ASSIGNMENT:
This exercise asks for a copy of each line in the records below with the word "begin" in it.

DATASET RECORDS:
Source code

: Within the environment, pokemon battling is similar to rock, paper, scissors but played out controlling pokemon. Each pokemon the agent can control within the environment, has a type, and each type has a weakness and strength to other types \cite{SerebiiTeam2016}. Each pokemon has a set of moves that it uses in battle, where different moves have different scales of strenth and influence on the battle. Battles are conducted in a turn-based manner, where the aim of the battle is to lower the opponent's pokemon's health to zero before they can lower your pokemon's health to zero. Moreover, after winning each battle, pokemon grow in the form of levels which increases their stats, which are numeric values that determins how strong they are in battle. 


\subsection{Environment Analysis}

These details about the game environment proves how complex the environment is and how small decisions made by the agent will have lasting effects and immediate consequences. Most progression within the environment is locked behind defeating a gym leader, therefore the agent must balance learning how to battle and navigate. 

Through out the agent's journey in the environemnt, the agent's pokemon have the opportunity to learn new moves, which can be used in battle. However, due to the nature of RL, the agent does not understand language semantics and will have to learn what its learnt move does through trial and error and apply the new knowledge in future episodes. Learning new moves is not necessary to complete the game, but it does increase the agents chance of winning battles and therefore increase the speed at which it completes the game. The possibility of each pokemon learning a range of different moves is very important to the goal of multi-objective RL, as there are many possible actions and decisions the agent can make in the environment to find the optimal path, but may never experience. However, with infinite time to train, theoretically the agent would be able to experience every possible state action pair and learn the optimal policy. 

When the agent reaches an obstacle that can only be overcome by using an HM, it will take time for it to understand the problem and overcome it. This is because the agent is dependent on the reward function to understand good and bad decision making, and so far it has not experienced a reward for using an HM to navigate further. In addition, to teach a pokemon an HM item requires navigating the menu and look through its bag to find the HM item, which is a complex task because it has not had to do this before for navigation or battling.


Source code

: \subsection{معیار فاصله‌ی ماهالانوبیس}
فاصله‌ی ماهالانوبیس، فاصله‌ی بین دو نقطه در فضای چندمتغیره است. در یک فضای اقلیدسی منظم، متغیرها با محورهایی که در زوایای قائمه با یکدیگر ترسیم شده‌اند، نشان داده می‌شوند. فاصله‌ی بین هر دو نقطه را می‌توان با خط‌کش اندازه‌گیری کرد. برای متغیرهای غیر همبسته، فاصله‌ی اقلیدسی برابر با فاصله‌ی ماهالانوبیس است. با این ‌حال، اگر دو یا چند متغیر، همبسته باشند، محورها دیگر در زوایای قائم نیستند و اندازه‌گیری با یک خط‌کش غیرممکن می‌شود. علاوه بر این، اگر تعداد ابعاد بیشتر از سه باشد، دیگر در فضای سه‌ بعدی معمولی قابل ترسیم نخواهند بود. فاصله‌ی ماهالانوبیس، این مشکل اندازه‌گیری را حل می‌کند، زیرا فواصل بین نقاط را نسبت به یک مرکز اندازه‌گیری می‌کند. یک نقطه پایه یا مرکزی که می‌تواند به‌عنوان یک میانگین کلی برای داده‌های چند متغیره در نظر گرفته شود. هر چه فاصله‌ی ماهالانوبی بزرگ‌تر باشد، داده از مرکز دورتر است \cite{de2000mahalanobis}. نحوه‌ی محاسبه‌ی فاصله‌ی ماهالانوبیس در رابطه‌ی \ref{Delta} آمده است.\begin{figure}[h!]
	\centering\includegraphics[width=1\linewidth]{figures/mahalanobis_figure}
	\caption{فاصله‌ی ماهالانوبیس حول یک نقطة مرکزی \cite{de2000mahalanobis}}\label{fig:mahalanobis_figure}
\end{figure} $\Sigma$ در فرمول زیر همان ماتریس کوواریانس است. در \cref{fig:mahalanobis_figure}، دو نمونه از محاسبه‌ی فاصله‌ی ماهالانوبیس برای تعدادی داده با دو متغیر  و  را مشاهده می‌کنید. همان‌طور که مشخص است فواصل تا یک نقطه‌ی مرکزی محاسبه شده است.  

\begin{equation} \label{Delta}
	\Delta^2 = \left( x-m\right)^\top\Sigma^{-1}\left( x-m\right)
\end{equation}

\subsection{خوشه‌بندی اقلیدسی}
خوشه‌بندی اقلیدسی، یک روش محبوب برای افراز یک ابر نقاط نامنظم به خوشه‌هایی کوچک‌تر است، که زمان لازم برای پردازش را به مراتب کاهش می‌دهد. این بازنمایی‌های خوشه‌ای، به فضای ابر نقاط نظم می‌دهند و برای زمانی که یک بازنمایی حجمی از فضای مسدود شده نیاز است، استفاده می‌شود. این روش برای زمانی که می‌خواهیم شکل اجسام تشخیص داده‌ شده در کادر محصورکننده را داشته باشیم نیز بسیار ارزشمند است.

RESPONSE:
فاصله‌ی ماهالانوبیس، فاصله‌ی بین دو نقطه در فضای چندمتغیره است. در یک فضای اقلیدسی منظم، متغیرها با محورهایی که در زوایای قائمه با یکدیگر ترسیم شده‌اند، نشان داده می‌شوند. فاصله‌ی بین هر دو نقطه را می‌توان با خط‌کش اندازه‌گیری کرد. برای متغیرهای غیر همبسته، فاصله‌ی اقلیدسی برابر با فاصله‌ی ماهالانوبیس است. با این ‌حال، اگر دو یا چند متغیر، همبسته باشند، محورها دیگر در زوایای قائم نیستند و اندازه‌گیری با یک خط‌کش غیرممکن می‌شود. علاوه بر این، اگر تعداد ابعاد بیشتر از سه باشد، دیگر در فضای سه‌ بعدی معمولی قابل ترسیم نخواهند بود. فاصله‌ی ماهالانوبیس، این مشکل اندازه‌گیری را حل می‌کند، زیرا فواصل بین نقاط را نسبت به یک مرکز اندازه‌گیری می‌کند. یک نقطه پایه یا مرکزی که می‌تواند به‌عنوان یک میانگین کلی برای داده‌های چند متغیره در نظر گرفته شود. هر چه فاصله‌ی ماهالانوبی بزرگ‌تر باشد، داده از مرکز دورتر است \cite{de2000mahalanobis}. نحوه‌ی محاسبه‌ی فاصله‌ی ماهالانوبیس در رابطه‌ی \ref{Delta} آمده است.\begin{figure}[h!]
\begin{equation} \label{Delta}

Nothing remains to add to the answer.